- Exercise: If a line in the records below holds the string "Freepaper", count it; give only the total.

[[ Extracted information, beginning ]]

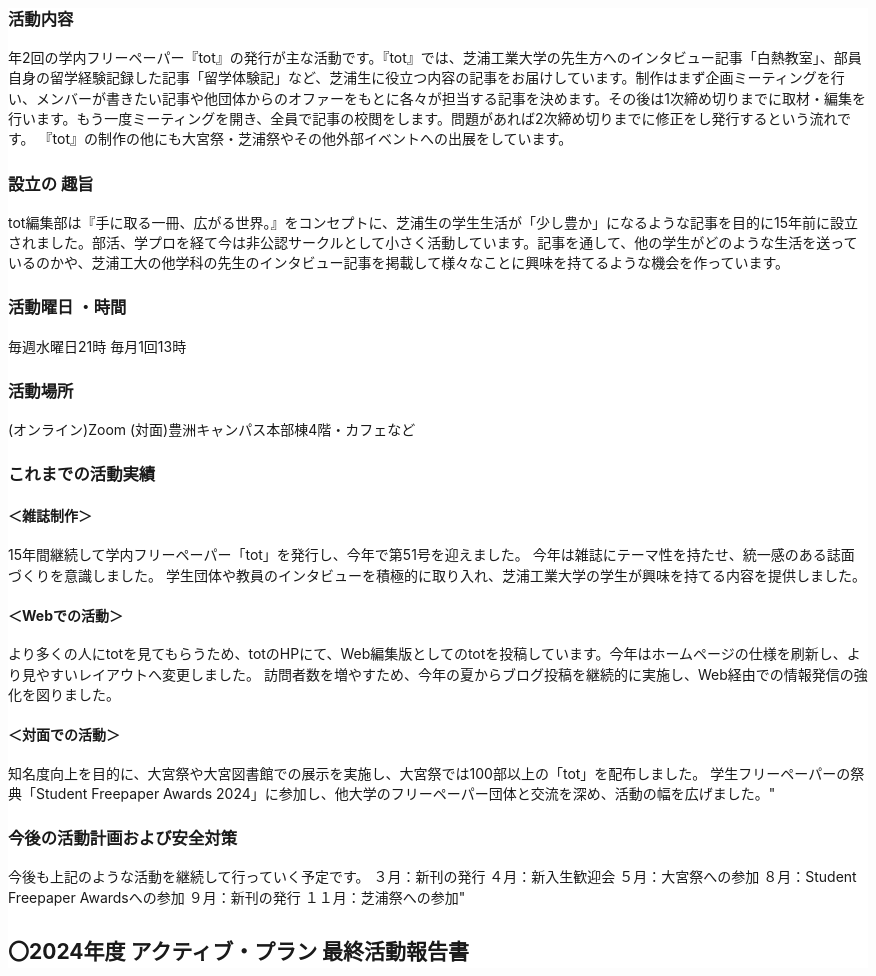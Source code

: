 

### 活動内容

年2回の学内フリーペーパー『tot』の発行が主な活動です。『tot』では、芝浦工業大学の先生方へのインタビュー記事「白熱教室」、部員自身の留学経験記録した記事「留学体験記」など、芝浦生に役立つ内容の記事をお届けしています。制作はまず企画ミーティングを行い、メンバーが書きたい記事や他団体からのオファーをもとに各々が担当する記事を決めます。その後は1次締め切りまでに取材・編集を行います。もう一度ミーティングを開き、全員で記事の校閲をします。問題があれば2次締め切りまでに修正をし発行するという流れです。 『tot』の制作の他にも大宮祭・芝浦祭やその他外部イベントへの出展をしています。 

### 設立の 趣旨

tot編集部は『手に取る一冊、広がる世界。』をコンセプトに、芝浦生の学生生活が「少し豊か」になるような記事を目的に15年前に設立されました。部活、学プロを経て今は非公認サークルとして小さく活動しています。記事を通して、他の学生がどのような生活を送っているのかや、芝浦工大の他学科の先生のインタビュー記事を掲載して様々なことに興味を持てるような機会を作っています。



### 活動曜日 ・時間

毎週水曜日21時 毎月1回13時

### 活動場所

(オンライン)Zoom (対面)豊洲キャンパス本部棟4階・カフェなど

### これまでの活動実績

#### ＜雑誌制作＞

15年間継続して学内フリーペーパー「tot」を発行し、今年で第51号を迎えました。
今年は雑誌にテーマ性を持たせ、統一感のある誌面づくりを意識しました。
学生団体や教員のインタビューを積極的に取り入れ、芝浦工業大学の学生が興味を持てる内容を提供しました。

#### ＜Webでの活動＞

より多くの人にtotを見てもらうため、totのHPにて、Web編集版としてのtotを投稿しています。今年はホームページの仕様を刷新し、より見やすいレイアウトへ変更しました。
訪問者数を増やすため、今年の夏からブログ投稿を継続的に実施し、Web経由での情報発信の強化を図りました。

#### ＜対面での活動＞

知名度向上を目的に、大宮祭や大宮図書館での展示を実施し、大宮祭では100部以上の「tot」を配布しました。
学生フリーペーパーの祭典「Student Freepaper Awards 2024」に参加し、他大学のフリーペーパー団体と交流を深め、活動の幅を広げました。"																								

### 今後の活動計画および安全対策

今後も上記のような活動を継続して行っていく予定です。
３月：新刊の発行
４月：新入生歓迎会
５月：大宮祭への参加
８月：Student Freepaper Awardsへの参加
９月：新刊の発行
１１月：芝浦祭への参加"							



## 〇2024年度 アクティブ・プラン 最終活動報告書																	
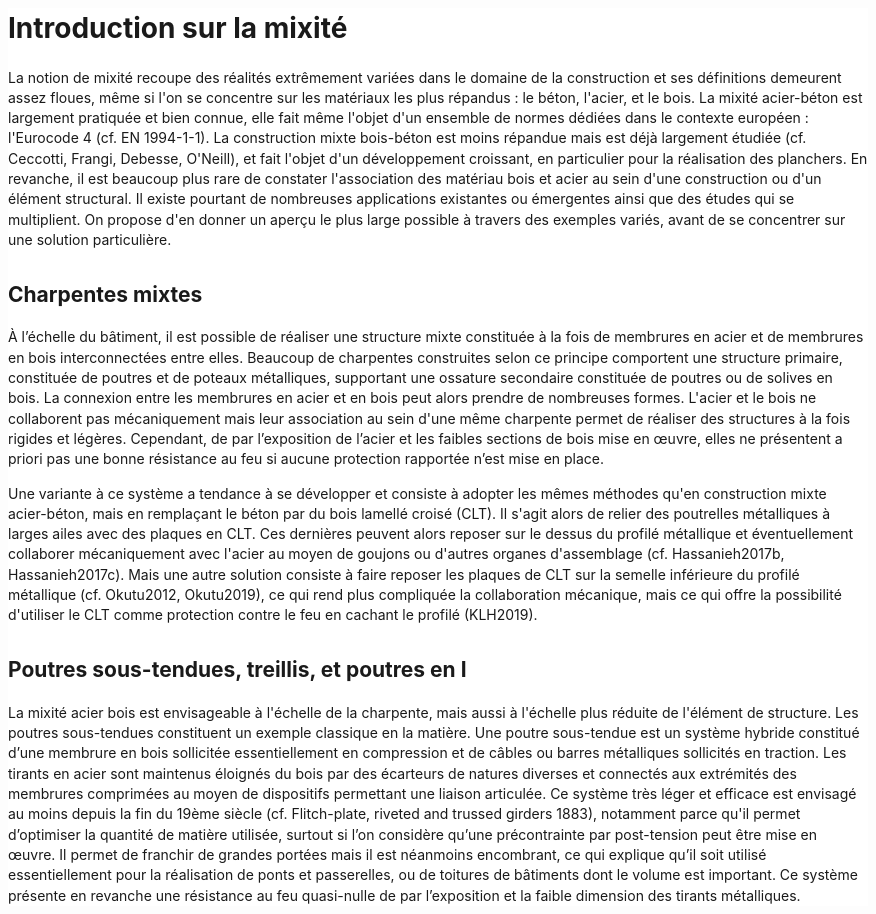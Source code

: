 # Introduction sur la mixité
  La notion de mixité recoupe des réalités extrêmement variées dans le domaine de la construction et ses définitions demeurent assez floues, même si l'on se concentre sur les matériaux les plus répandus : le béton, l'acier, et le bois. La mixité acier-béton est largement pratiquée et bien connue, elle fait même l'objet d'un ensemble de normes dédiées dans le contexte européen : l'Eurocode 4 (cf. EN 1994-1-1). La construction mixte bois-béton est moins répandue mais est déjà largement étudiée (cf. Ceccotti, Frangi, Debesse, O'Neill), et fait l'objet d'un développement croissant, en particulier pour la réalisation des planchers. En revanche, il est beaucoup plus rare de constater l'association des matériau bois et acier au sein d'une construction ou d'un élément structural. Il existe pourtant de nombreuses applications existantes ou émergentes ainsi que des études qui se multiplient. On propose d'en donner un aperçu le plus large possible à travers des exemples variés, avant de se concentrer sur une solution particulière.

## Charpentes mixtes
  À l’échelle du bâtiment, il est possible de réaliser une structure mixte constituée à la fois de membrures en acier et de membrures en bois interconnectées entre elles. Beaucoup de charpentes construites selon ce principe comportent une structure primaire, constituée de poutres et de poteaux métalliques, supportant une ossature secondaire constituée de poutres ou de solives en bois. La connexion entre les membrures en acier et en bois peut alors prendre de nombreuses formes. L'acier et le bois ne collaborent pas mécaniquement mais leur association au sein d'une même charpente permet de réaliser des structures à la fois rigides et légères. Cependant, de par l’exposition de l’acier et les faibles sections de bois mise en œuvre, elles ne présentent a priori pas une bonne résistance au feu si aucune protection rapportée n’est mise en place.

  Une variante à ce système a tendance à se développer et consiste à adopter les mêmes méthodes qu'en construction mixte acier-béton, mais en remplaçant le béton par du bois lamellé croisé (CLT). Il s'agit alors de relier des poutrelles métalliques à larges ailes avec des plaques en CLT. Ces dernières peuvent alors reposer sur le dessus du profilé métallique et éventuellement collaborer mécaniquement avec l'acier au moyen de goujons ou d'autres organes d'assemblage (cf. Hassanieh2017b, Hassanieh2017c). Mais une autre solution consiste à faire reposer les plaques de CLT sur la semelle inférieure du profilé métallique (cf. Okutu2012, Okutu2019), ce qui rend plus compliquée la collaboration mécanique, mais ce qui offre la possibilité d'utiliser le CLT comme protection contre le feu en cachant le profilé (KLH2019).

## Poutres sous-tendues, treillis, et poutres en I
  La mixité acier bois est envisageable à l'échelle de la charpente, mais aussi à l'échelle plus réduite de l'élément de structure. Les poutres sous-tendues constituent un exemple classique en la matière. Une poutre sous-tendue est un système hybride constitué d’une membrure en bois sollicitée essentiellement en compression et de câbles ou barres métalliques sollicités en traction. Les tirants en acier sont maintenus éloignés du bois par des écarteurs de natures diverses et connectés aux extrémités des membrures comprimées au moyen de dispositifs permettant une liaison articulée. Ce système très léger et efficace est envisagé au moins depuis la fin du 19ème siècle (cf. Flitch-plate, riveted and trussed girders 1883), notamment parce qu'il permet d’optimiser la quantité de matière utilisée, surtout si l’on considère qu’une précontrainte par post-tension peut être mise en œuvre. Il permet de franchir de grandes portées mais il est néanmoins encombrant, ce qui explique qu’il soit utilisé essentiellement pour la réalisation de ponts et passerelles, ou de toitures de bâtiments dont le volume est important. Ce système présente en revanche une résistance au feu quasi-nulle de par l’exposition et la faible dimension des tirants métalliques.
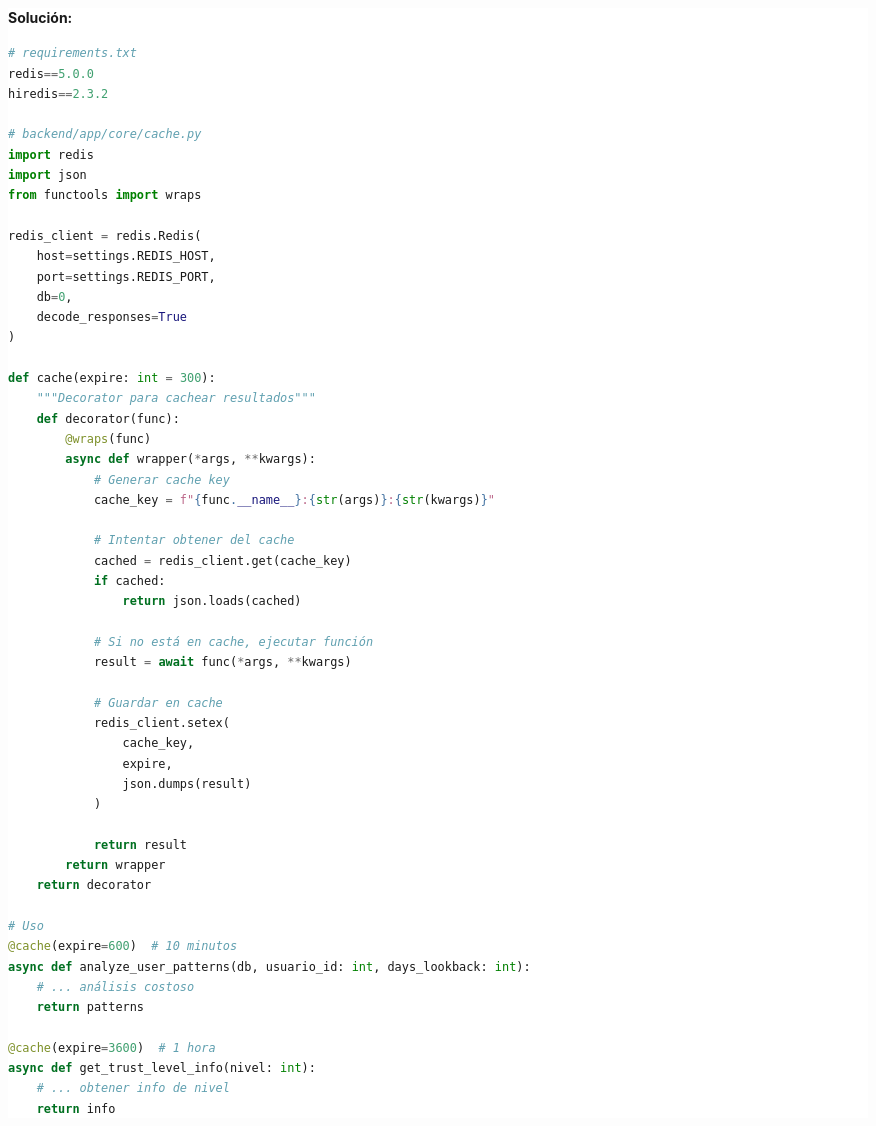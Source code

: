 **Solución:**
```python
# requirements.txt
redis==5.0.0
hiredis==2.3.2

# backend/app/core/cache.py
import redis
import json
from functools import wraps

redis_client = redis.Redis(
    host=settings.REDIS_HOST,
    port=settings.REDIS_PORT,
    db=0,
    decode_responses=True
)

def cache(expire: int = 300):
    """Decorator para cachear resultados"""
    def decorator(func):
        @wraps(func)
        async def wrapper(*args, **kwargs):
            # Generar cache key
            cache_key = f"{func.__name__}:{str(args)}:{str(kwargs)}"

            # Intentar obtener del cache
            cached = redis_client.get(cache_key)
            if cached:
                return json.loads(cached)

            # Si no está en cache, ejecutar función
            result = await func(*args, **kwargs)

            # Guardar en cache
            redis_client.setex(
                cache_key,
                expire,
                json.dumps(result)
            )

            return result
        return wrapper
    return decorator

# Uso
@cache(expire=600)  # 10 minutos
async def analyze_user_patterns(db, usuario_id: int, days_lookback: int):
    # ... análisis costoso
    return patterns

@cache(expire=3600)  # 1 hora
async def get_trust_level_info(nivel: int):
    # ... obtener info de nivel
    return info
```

[[ Extracted information, end ]]

- Task answer: 2